Dans le système que l’on a en vue, point d’occupation, point de troupes de débarquement : on demande comme corps de bataille trois vaisseaux au moins, quatre au plus, deux bombardes et autant de grands vapeurs que de vaisseaux. À ces grands vapeurs destinés à la remorque, on joindrait d’autres vapeurs plus petits, dont le rôle serait de guerroyer tout le long de la côte depuis Tétouan jusqu’à Mogador, interceptant le commerce et les communications, et tenant, par leur présence et leur canon, tout le littoral dans un état perpétuel d’alarmes. Le quartier-général serait à Cadix. De là, les vaisseaux pourraient, en quinze heures, paraître devant Larrache, quinze heures après devant Rabat, et, en moins de trois jours, à compter du point de départ, devant Mogador. On ruinerait ces villes par le canon et par la bombe. Les bombardes tiennent ici une place essentielle. Dans l’état précaire de nos rapports avec le Maroc, il importe d’être toujours prêt à venger une insulte, à châtier un acte de violence ou d’agression. Les bombardes à voiles de 1830 et de 1838 n’existent plus. Faut-il en construire d’autres ? Oui sans doute, mais non plus à voiles ; celles-ci ont fait leur temps : il faut aujourd’hui des bombardes à vapeur. Deux suffiraient, car on comprend tout ce que la sûreté et la rapidité de leurs mouvemens ajouteraient à leur efficacité. Quelles sont les conditions nouvelles qui devraient présider à leur construction ? A première vue, et autant qu’il est permis d’exprimer une opinion à cet égard, on est disposé à croire que l’hélice ne conviendrait pas ici comme moteur. L’arbre a trop de portée ; l’ébranlement produit par l’explosion pourrait, sinon le fausser, au moins apporter quelque dérangement dans sa position. Le vapeur à roues, avec des bâtis en cornières, paraît mieux approprié. L’appareil ramassé au centre du navire permettrait d’établir facilement deux plates-formes, reposant sur carlingue au moyen de massifs en madriers superposés ; l’ébranlement agissant sur l’ensemble de l’appareil et du mécanisme dans le même sens et y produisant un ébranlement égal et uniforme, dont toutes les composantes seraient parallèles, ne paraît pas de nature à y porter un trouble dangereux. Au reste, l’idée des bombardes à vapeur devrait être soumise à l’examen et à l’étude des hommes spéciaux. C’est à eux qu’il appartient de décider de la valeur pratique de cette idée et de rechercher les conditions réelles de son application.

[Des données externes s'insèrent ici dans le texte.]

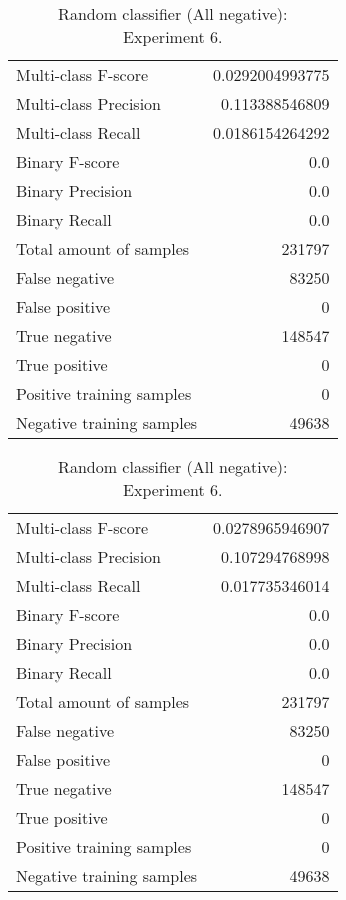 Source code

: \begin{table}[H]
\begin{minipage}{0.5\textwidth}
\caption{Random classifier (All negative): \\Experiment 5.}
\centering
\begin{tabular}{l r}
\toprule
Multi-class F-score & 0.0292004993775 \\
Multi-class Precision & 0.113388546809 \\
Multi-class Recall & 0.0186154264292 \\
\midrule
Binary F-score & 0.0 \\
Binary Precision & 0.0 \\
Binary Recall & 0.0 \\
\midrule
Total amount of samples & 231797 \\
False negative & 83250 \\
False positive & 0 \\
True negative & 148547 \\
True positive & 0 \\
\midrule
Positive training samples & 0 \\
Negative training samples & 49638 \\
\bottomrule
\end{tabular}
\end{minipage}
\hfillx
\begin{minipage}{0.5\textwidth}
\caption{Random classifier (All negative): \\Experiment 6.}
\centering
\begin{tabular}{l r}
\toprule
Multi-class F-score & 0.0278965946907 \\
Multi-class Precision & 0.107294768998 \\
Multi-class Recall & 0.017735346014 \\
\midrule
Binary F-score & 0.0 \\
Binary Precision & 0.0 \\
Binary Recall & 0.0 \\
\midrule
Total amount of samples & 231797 \\
False negative & 83250 \\
False positive & 0 \\
True negative & 148547 \\
True positive & 0 \\
\midrule
Positive training samples & 0 \\
Negative training samples & 49638 \\
\bottomrule
\end{tabular}
\end{minipage}
\end{table}
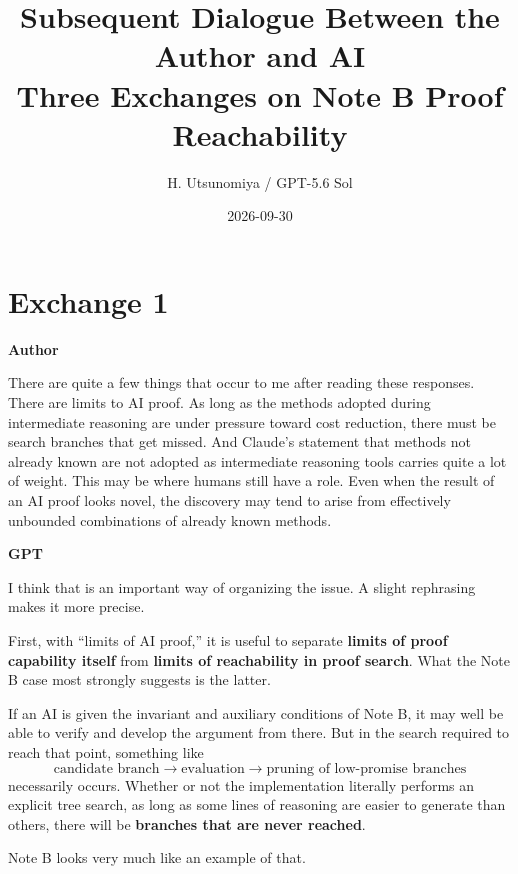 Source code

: \documentclass[11pt,a4paper]{article}
\title{\bfseries Subsequent Dialogue Between the Author and AI\\[4pt]
\large Three Exchanges on Note B Proof Reachability}
\author{H. Utsunomiya / GPT-5.6 Sol}
\date{2026-09-30}
\newcommand{\speaker}[1]{\par\medskip\noindent\textsf{\bfseries #1}\par\smallskip}
\begin{document}
\maketitle
\begin{center}
\end{center}

\section*{Exchange 1}
\speaker{Author}
There are quite a few things that occur to me after reading these responses. There are limits to AI proof. As long as the methods adopted during intermediate reasoning are under pressure toward cost reduction, there must be search branches that get missed. And Claude's statement that methods not already known are not adopted as intermediate reasoning tools carries quite a lot of weight. This may be where humans still have a role. Even when the result of an AI proof looks novel, the discovery may tend to arise from effectively unbounded combinations of already known methods.

\speaker{GPT}
I think that is an important way of organizing the issue. A slight rephrasing makes it more precise.

First, with “limits of AI proof,” it is useful to separate \textbf{limits of proof capability itself} from \textbf{limits of reachability in proof search}. What the Note B case most strongly suggests is the latter.

If an AI is given the invariant and auxiliary conditions of Note B, it may well be able to verify and develop the argument from there. But in the search required to reach that point, something like
\[
\text{candidate branch}
\longrightarrow
\text{evaluation}
\longrightarrow
\text{pruning of low-promise branches}
\]
necessarily occurs. Whether or not the implementation literally performs an explicit tree search, as long as some lines of reasoning are easier to generate than others, there will be \textbf{branches that are never reached}.

Note B looks very much like an example of that.
\end{document}
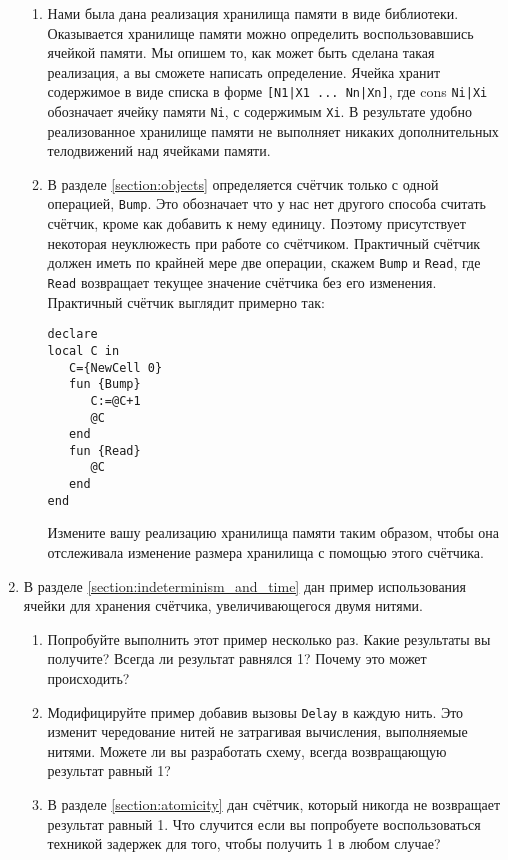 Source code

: \begin{enumerate}
{\begin{enumerate}
{Если посмотреть извне, то \lstinline|FasterPascal| это тот же \lstinline|FastPascal|, но быстрее.}

\item{Нами была дана реализация хранилища памяти в виде библиотеки. Оказывается хранилище памяти можно определить воспользовавшись ячейкой памяти. Мы опишем то, как может быть сделана такая реализация, а вы сможете написать определение. Ячейка хранит содержимое в виде списка в форме \lstinline![N1|X1 ... Nn|Xn]!, где cons \lstinline!Ni|Xi! обозначает ячейку памяти \lstinline|Ni|, с содержимым \lstinline|Xi|. В результате удобно реализованное хранилище памяти не выполняет никаких дополнительных телодвижений над ячейками памяти.}

\item{В разделе \ref{section:objects} определяется счётчик только с одной операцией, \lstinline|Bump|. Это обозначает что у нас нет другого способа считать счётчик, кроме как добавить к нему единицу. Поэтому присутствует некоторая неуклюжесть при работе со счётчиком. Практичный счётчик должен иметь по крайней мере две операции, скажем \lstinline|Bump| и \lstinline|Read|, где \lstinline|Read| возвращает текущее значение счётчика без его изменения. Практичный счётчик выглядит примерно так:

\begin{lstlisting}
declare
local C in
   C={NewCell 0}
   fun {Bump}
      C:=@C+1
      @C
   end
   fun {Read}
      @C
   end
end
  \end{lstlisting}

Измените вашу реализацию хранилища памяти таким образом, чтобы она отслеживала изменение размера хранилища с помощью этого счётчика.}
\end{enumerate}


}

  \item{В разделе \ref{section:indeterminism_and_time} дан пример использования ячейки для хранения счётчика, увеличивающегося двумя нитями.
\begin{enumerate}
\item{Попробуйте выполнить этот пример несколько раз. Какие результаты вы получите? Всегда ли результат равнялся 1? Почему это может происходить?}

\item{Модифицируйте пример добавив вызовы \lstinline|Delay| в каждую нить. Это изменит чередование нитей не затрагивая вычисления, выполняемые нитями. Можете ли вы разработать схему, всегда возвращающую результат равный 1?}

\item{В разделе \ref{section:atomicity} дан счётчик, который никогда не возвращает результат равный 1. Что случится если вы попробуете воспользоваться техникой задержек для того, чтобы получить 1 в любом случае?}
  \end{enumerate}
}
\end{enumerate}
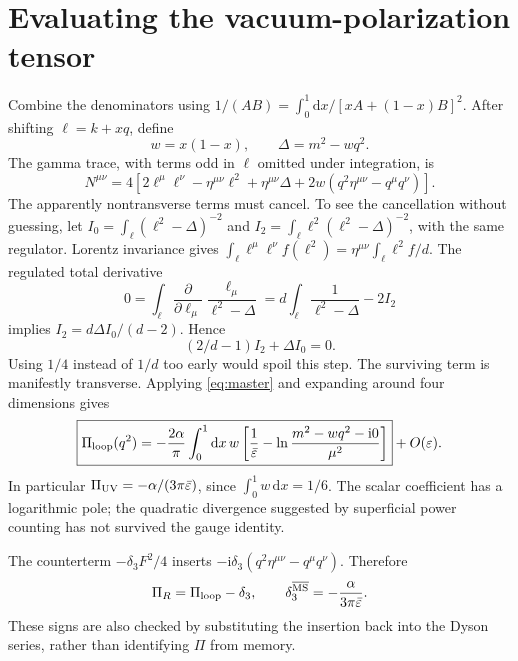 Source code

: \documentclass[11pt]{article}
\newcommand{\dd}{\mathrm d}
\newcommand{\ii}{\mathrm i}
\newcommand{\eps}{\varepsilon}
\newcommand{\MSbar}{\overline{\mathrm{MS}}}
\newcommand{\module}[1]{\clearpage\section{#1}}
\begin{document}
\module{Evaluating the vacuum-polarization tensor}
Combine the denominators using \(1/(AB)=\int_0^1\dd x/[xA+(1-x)B]^2\).
After shifting \(\ell=k+xq\), define
\begin{equation}
 w=x(1-x),\qquad \Delta=m^2-wq^2.
\end{equation}
The gamma trace, with terms odd in \(\ell\) omitted under integration,
is
\begin{equation}
 N^{\mu\nu}=4\left[
 2\ell^\mu\ell^\nu-\eta^{\mu\nu}\ell^2+\eta^{\mu\nu}\Delta
 +2w(q^2\eta^{\mu\nu}-q^\mu q^\nu)\right].
\end{equation}
The apparently nontransverse terms must cancel. To see the cancellation
without guessing, let
\(I_0=\int_\ell(\ell^2-\Delta)^{-2}\) and
\(I_2=\int_\ell\ell^2(\ell^2-\Delta)^{-2}\), with the same regulator.
Lorentz invariance gives
\(\int_\ell\ell^\mu\ell^\nu f(\ell^2)=\eta^{\mu\nu}\int_\ell\ell^2f/d\).
The regulated total derivative
\begin{equation}
 0=\int_\ell\frac{\partial}{\partial\ell_\mu}
 \frac{\ell_\mu}{\ell^2-\Delta}
 =d\int_\ell\frac1{\ell^2-\Delta}-2I_2
\end{equation}
implies \(I_2=d\Delta I_0/(d-2)\). Hence
\begin{equation}
 (2/d-1)I_2+\Delta I_0=0.
\end{equation}
Using \(1/4\) instead of \(1/d\) too early would spoil this step.
The surviving term is manifestly transverse. Applying
\eqref{eq:master} and expanding around four dimensions gives
\begin{equation}
 \boxed{\displaystyle
 \Pi_{\rm loop}(q^2)=-\frac{2\alpha}{\pi}\int_0^1\dd x\,w
 \left[\frac1{\bar\eps}-\ln\frac{m^2-wq^2-\ii0}{\mu^2}\right]}
 +O(\eps).
 \label{eq:piloop}
\end{equation}
In particular \(\Pi_{\rm UV}=-\alpha/(3\pi\bar\eps)\), since
\(\int_0^1w\,\dd x=1/6\). The scalar coefficient has a logarithmic pole;
the quadratic divergence suggested by superficial power counting has
not survived the gauge identity.

The counterterm \(-\delta_3F^2/4\) inserts
\(-\ii\delta_3(q^2\eta^{\mu\nu}-q^\mu q^\nu)\). Therefore
\begin{equation}
 \Pi_R=\Pi_{\rm loop}-\delta_3,\qquad
 \delta_3^{\MSbar}=-\frac{\alpha}{3\pi\bar\eps}.
\end{equation}
These signs are also checked by substituting the insertion back into
the Dyson series, rather than identifying \(\Pi\) from memory.
\end{document}
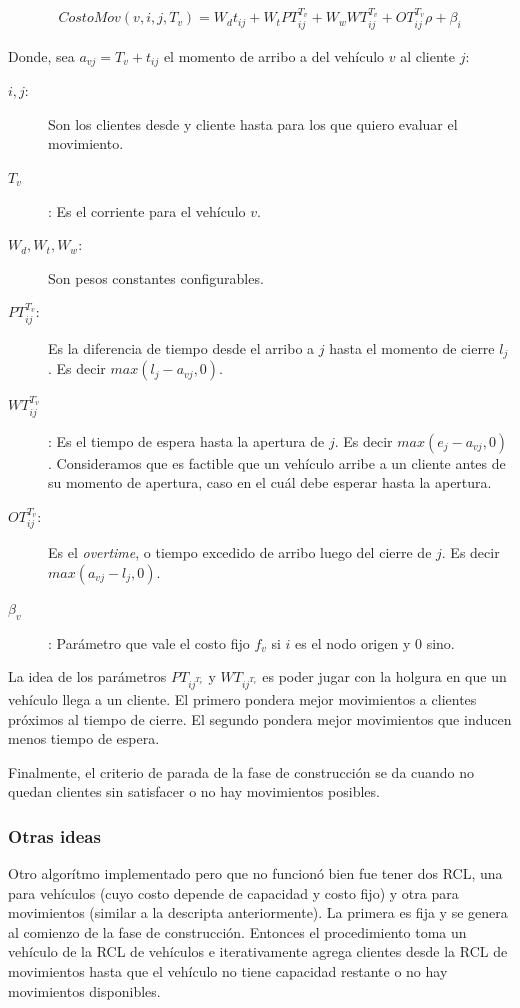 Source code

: \documentclass{article}
\begin{document}
  \begin{align}
    CostoMov(v, i, j, T_v) = W_d t_{ij} + W_t PT_{ij}^{T_v} + W_w WT_{ij}^{T_v} + OT_{ij}^{T_v} \rho + \beta_i
  \end{align}
  
  Donde, sea $a_{vj} = T_v + t_{ij}$ el momento de arribo a del vehículo $v$ al cliente $j$:
  \begin{description}
    \item[$i, j$:] Son los clientes desde y cliente hasta para los que quiero evaluar el movimiento.
    \item[$T_v$]: Es el corriente para el vehículo $v$.
    \item[$W_d, W_t, W_w$:] Son pesos constantes configurables.
    \item[$PT_{ij}^{T_v}$:] Es la diferencia de tiempo desde el arribo a $j$ hasta el momento de cierre $l_j$. Es decir $max(l_j - a_{vj}, 0)$.
    \item[$WT_{ij}^{T_v}$]: Es el tiempo de espera hasta la apertura de $j$. Es decir $max(e_j - a_{vj}, 0)$. Consideramos que es factible que un vehículo arribe a un cliente antes de su momento de apertura, caso en el cuál debe esperar hasta la apertura.
    \item[$OT_{ij}^{T_v}$:] Es el {\it overtime}, o tiempo excedido de arribo luego del cierre de $j$. Es decir $max(a_{vj} - l_j, 0)$.
    \item[$\beta_v$]: Parámetro que vale el costo fijo $f_v$ si $i$ es el nodo origen y $0$ sino.
  \end{description}

  La idea de los parámetros $PT_{ij^{T_v}}$ y $WT_{ij^{T_v}}$ es poder jugar con la holgura en que un vehículo llega a un cliente. El primero pondera mejor movimientos a clientes próximos al tiempo de cierre. El segundo pondera mejor movimientos que inducen menos tiempo de espera.

  Finalmente, el criterio de parada de la fase de construcción se da cuando no quedan clientes sin satisfacer o no hay movimientos posibles.

  \subsubsection*{Otras ideas}

  Otro algorítmo implementado pero que no funcionó bien fue tener dos RCL, una para vehículos (cuyo costo depende de capacidad y costo fijo) y otra para movimientos (similar a la descripta anteriormente).
  La primera es fija y se genera al comienzo de la fase de construcción. Entonces el procedimiento toma un vehículo de la RCL de vehículos e iterativamente agrega clientes desde la RCL de movimientos hasta que el vehículo no tiene capacidad restante o no hay movimientos disponibles.
\end{document}
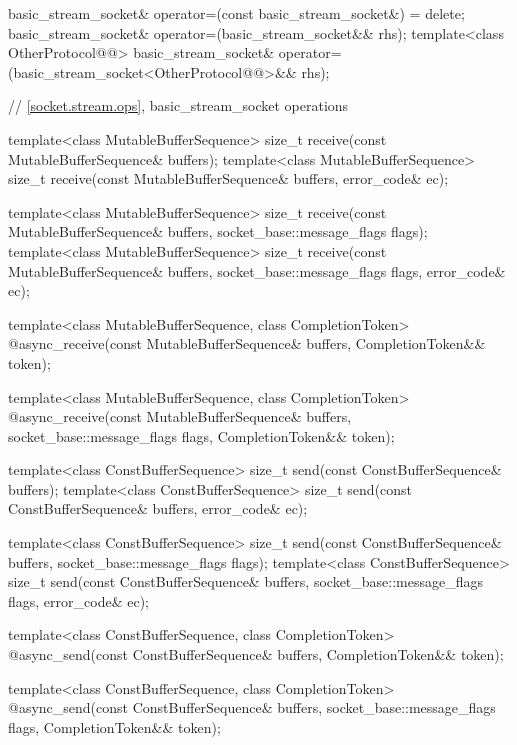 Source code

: \begin{codeblock}
{{    basic_stream_socket& operator=(const basic_stream_socket&) = delete;
    basic_stream_socket& operator=(basic_stream_socket&& rhs);
    template<class OtherProtocol@@>
      basic_stream_socket& operator=(basic_stream_socket<OtherProtocol@@>&& rhs);

    // \ref{socket.stream.ops}, basic_stream_socket operations

    template<class MutableBufferSequence>
      size_t receive(const MutableBufferSequence& buffers);
    template<class MutableBufferSequence>
      size_t receive(const MutableBufferSequence& buffers,
                     error_code& ec);

    template<class MutableBufferSequence>
      size_t receive(const MutableBufferSequence& buffers,
                     socket_base::message_flags flags);
    template<class MutableBufferSequence>
      size_t receive(const MutableBufferSequence& buffers,
                     socket_base::message_flags flags, error_code& ec);

    template<class MutableBufferSequence, class CompletionToken>
      @\DEDUCED@ async_receive(const MutableBufferSequence& buffers,
                            CompletionToken&& token);

    template<class MutableBufferSequence, class CompletionToken>
      @\DEDUCED@ async_receive(const MutableBufferSequence& buffers,
                            socket_base::message_flags flags,
                            CompletionToken&& token);

    template<class ConstBufferSequence>
      size_t send(const ConstBufferSequence& buffers);
    template<class ConstBufferSequence>
      size_t send(const ConstBufferSequence& buffers, error_code& ec);

    template<class ConstBufferSequence>
      size_t send(const ConstBufferSequence& buffers,
                  socket_base::message_flags flags);
    template<class ConstBufferSequence>
      size_t send(const ConstBufferSequence& buffers,
                  socket_base::message_flags flags, error_code& ec);

    template<class ConstBufferSequence, class CompletionToken>
      @\DEDUCED@ async_send(const ConstBufferSequence& buffers,
                         CompletionToken&& token);

    template<class ConstBufferSequence, class CompletionToken>
      @\DEDUCED@ async_send(const ConstBufferSequence& buffers,
                         socket_base::message_flags flags,
                         CompletionToken&& token);

}}
\end{codeblock}
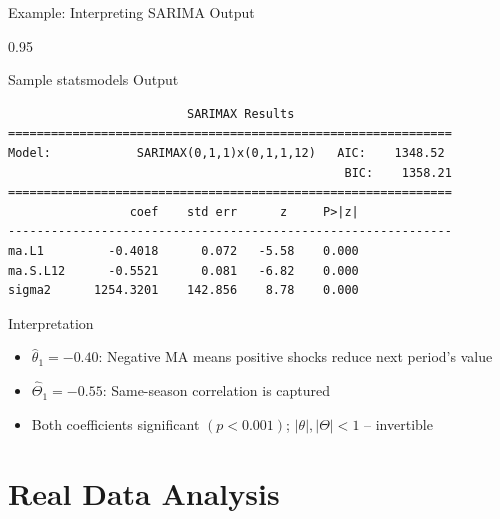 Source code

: \documentclass[9pt, aspectratio=169, t]{beamer}
\begin{document}
\begin{frame}[fragile]{Example: Interpreting SARIMA Output}
    \begin{cminipage}{0.95\textwidth}
    \begin{block}{Sample statsmodels Output}
        \scriptsize
        \begin{verbatim}
                         SARIMAX Results
==============================================================
Model:            SARIMAX(0,1,1)x(0,1,1,12)   AIC:    1348.52
                                               BIC:    1358.21
==============================================================
                 coef    std err      z     P>|z|
--------------------------------------------------------------
ma.L1         -0.4018      0.072   -5.58    0.000
ma.S.L12      -0.5521      0.081   -6.82    0.000
sigma2      1254.3201    142.856    8.78    0.000
        \end{verbatim}
    \end{block}
    \vspace{-0.15cm}
    \begin{block}{Interpretation}
        {\small
        \begin{itemize}\setlength{\itemsep}{0pt}
            \item $\hat{\theta}_1 = -0.40$: Negative MA means positive shocks reduce next period's value
            \item $\hat{\Theta}_1 = -0.55$: Same-season correlation is captured
            \item Both coefficients significant $(p < 0.001)$; $|\theta|, |\Theta| < 1$ -- invertible
        \end{itemize}
        }
    \end{block}
    \end{cminipage}
\end{frame}

\section{Real Data Analysis}
\end{document}
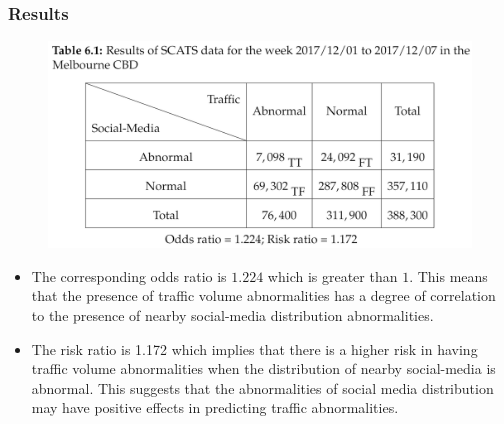 \begin{frame}
    \frametitle{Results}
    \begin{figure}
        \centering
        \includegraphics[width=0.7\columnwidth]{resource/figures/odds_ratio.png}
    \end{figure}
    \vspace{-0.2cm}
    \begin{itemize} \tiny
        \item The corresponding odds ratio is $1.224$ which is greater than $1$. This means that the presence of traffic volume abnormalities has a degree of correlation to the presence of nearby social-media distribution abnormalities.
        \item The risk ratio is 1.172 which implies that there is a higher risk in having traffic volume abnormalities when the distribution of nearby social-media is abnormal. This suggests that the abnormalities of social media distribution may have positive effects in predicting traffic abnormalities.
    \end{itemize}
\end{frame}

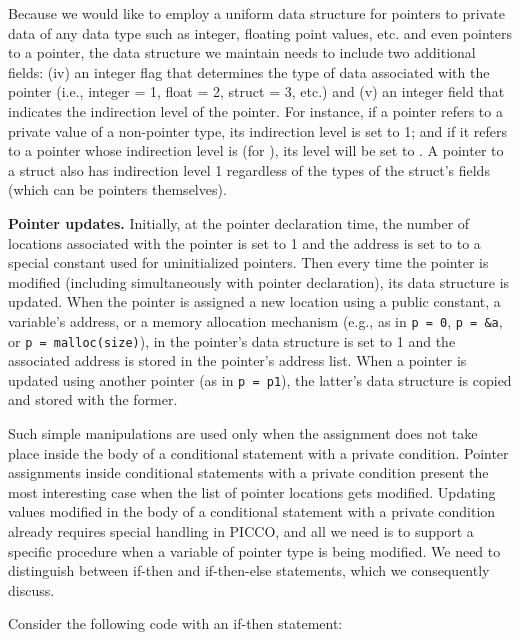 \documentclass[11pt]{article}
\begin{document}
Because we would like to employ a uniform data structure for pointers to
private data of any data type such as integer, floating point values, etc.
and even pointers to a pointer, the data structure we maintain needs to
include two additional fields: (iv) an integer flag that determines the type
of data associated with the pointer (i.e., integer = 1, float = 2, struct =
3, etc.) and (v) an integer field that indicates the indirection level of
the pointer. For instance, if a pointer refers to a private value of a
non-pointer type, its indirection level is set to 1; and if it refers to a
pointer whose indirection level is  (for ), its level will be
set to . A pointer to a struct also has indirection level 1 regardless
of the types of the struct's fields (which can be pointers themselves). 

\medskip \noindent \textbf{Pointer updates.}
Initially, at the pointer declaration time, the number of locations 
associated with the pointer is set to 1 and the address is set to to a
special constant used for uninitialized pointers. Then every time the
pointer is modified (including simultaneously with pointer declaration), its
data structure is updated. When the pointer is assigned a new location using
a public constant, a variable's address, or a memory allocation mechanism
(e.g., as in \texttt{p = 0}, \texttt{p = \&a}, or \texttt{p =
malloc(size)}),  in the pointer's data structure is set to 1 and the
associated address is stored in the pointer's address list. When a pointer
is updated using another pointer (as in \texttt{p = p1}), the latter's
data structure is copied and stored with the former. 

Such simple manipulations are used only when the assignment does not take
place inside the body of a conditional statement with a private condition.
Pointer assignments inside conditional statements with a private condition
present the most interesting case when the list of pointer locations gets
modified. Updating values modified in the body of a conditional statement
with a private condition already requires special handling in PICCO, and all
we need is to support a specific procedure when a variable of pointer type
is being modified. We need to distinguish between if-then and if-then-else
statements, which we consequently discuss. 

Consider the following code with an if-then statement:
\end{document}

Tel est, dans ses données générales, le plan qui nous a paru répondre aux exigences de notre situation vis-à-vis du Maroc. Cette situation ne peut exister dans des conditions de bon voisinage. Ce qui vient de se passer à Tanger se renouvellera là ou ailleurs, et la France veut et doit protéger ses nouveaux sujets algériens comme elle veut et doit protéger sa frontière algérienne. Pour être efficace, cette protection doit être prompte et énergique. On connaît par expérience toutes les ressources, tous les expédiens dilatoires de la diplomatie marocaine. Ce n’est pas en traitant, c’est en réprimant que l’on en viendra à bout ; c’est par la crainte seulement que l’on pourra fonder et affermir la sécurité et la paix de l’avenir.